• What you should do
Wherever "nevu" occurs in the entries, copy the line that holds it.

• Source records
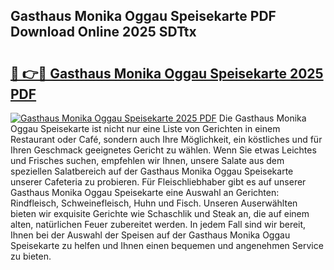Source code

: ## Gasthaus Monika Oggau Speisekarte PDF Download Online 2025 SDTtx

# <h2><a href="http://gc7n5t.nevu.top/?p=Gasthaus+Monika+Oggau+Speisekarte">🔗 👉🔴 Gasthaus Monika Oggau Speisekarte 2025 PDF</a></h2>

[![Gasthaus Monika Oggau Speisekarte 2025 PDF](https://i.imgur.com/dBaPXMq.png)](http://gc7n5t.nevu.top/?p=Gasthaus+Monika+Oggau+Speisekarte)
Die Gasthaus Monika Oggau Speisekarte ist nicht nur eine Liste von Gerichten in einem Restaurant oder Café, sondern auch Ihre Möglichkeit, ein köstliches und für Ihren Geschmack geeignetes Gericht zu wählen. Wenn Sie etwas Leichtes und Frisches suchen, empfehlen wir Ihnen, unsere Salate aus dem speziellen Salatbereich auf der Gasthaus Monika Oggau Speisekarte unserer Cafeteria zu probieren. Für Fleischliebhaber gibt es auf unserer Gasthaus Monika Oggau Speisekarte eine Auswahl an Gerichten: Rindfleisch, Schweinefleisch, Huhn und Fisch. Unseren Auserwählten bieten wir exquisite Gerichte wie Schaschlik und Steak an, die auf einem alten, natürlichen Feuer zubereitet werden. In jedem Fall sind wir bereit, Ihnen bei der Auswahl der Speisen auf der Gasthaus Monika Oggau Speisekarte zu helfen und Ihnen einen bequemen und angenehmen Service zu bieten.
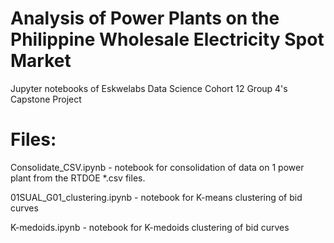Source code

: # Analysis of Power Plants on the Philippine Wholesale Electricity Spot Market

Jupyter notebooks of Eskwelabs Data Science Cohort 12 Group 4's Capstone Project

# Files:

Consolidate_CSV.ipynb - notebook for consolidation of data on 1 power plant from the RTDOE *.csv files.

01SUAL_G01_clustering.ipynb - notebook for K-means clustering of bid curves

K-medoids.ipynb - notebook for K-medoids clustering of bid curves
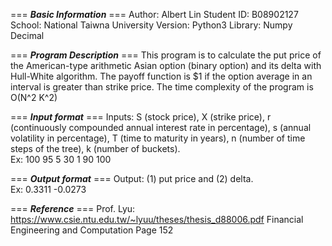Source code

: === ***Basic Information*** === 
Author: Albert Lin
Student ID: B08902127
School: National Taiwna University
Version: Python3
Library: Numpy Decimal

=== ***Program Description*** === 
This program is to calculate the put price of the American-type arithmetic Asian option (binary option) and its delta with Hull-White algorithm. 
The payoff function is $1 if the option average in an interval is greater than strike price. 
The time complexity of the program is O(N^2 K^2) 

=== ***Input format*** === 
Inputs: S (stock price), X (strike price), r (continuously compounded annual interest rate in percentage), s (annual volatility in percentage), T (time to maturity in years), n (number of time steps of the tree), k (number of buckets).  
Ex: 100 95 5 30 1 90 100

=== ***Output format*** === 
Output: (1) put price and (2) delta.  
Ex: 0.3311 -0.0273

=== ***Reference*** === 
Prof. Lyu: https://www.csie.ntu.edu.tw/~lyuu/theses/thesis_d88006.pdf 
Financial Engineering and Computation Page 152 
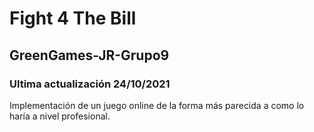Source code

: # Fight 4 The Bill
## GreenGames-JR-Grupo9

### Ultima actualización 24/10/2021

Implementación de un juego online de la forma más parecida a como lo haría a nivel profesional.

• Exercise answer
# <h2><a href="http://gc7n5t.nevu.top/?p=Gasthaus+Monika+Oggau+Speisekarte">🔗 👉🔴 Gasthaus Monika Oggau Speisekarte 2025 PDF</a></h2>
[![Gasthaus Monika Oggau Speisekarte 2025 PDF](https://i.imgur.com/dBaPXMq.png)](http://gc7n5t.nevu.top/?p=Gasthaus+Monika+Oggau+Speisekarte)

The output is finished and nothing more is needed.